------ SOURCE MATERIAL ------

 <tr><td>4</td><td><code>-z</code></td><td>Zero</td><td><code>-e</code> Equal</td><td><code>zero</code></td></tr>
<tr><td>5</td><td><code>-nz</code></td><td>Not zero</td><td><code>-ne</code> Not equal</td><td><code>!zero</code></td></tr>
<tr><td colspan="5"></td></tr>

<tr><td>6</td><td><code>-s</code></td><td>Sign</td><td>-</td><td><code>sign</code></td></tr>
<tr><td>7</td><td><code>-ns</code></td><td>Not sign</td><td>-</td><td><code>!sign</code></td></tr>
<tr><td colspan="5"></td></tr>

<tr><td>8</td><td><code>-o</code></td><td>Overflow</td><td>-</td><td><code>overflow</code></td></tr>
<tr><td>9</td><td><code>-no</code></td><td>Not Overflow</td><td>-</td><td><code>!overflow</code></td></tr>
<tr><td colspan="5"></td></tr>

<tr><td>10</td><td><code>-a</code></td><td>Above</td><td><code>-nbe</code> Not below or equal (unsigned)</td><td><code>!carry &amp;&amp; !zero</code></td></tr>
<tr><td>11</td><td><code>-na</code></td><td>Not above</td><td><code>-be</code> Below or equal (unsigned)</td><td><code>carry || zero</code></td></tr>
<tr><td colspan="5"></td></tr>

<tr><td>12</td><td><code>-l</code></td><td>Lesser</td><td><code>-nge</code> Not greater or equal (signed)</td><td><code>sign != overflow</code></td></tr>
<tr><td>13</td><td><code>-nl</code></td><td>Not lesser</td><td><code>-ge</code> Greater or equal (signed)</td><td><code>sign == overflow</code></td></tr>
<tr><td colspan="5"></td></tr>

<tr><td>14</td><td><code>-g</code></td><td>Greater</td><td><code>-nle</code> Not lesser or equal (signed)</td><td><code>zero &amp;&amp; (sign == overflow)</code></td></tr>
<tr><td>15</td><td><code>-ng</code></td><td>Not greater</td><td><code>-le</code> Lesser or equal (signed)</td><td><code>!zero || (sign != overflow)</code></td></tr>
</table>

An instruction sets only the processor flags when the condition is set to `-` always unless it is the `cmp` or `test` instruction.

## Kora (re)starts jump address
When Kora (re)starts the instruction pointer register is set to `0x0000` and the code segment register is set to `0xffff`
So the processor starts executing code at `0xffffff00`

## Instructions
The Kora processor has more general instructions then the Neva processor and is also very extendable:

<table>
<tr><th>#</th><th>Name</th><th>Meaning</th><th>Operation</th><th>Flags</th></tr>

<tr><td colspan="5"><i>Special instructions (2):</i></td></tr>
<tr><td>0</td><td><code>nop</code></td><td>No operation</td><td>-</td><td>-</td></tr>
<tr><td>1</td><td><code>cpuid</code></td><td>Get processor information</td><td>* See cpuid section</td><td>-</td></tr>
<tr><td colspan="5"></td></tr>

------

Gather every line from the entries above where the word "carry" appears, and copy them.

<tr><td>10</td><td><code>-a</code></td><td>Above</td><td><code>-nbe</code> Not below or equal (unsigned)</td><td><code>!carry &amp;&amp; !zero</code></td></tr>
<tr><td>11</td><td><code>-na</code></td><td>Not above</td><td><code>-be</code> Below or equal (unsigned)</td><td><code>carry || zero</code></td></tr>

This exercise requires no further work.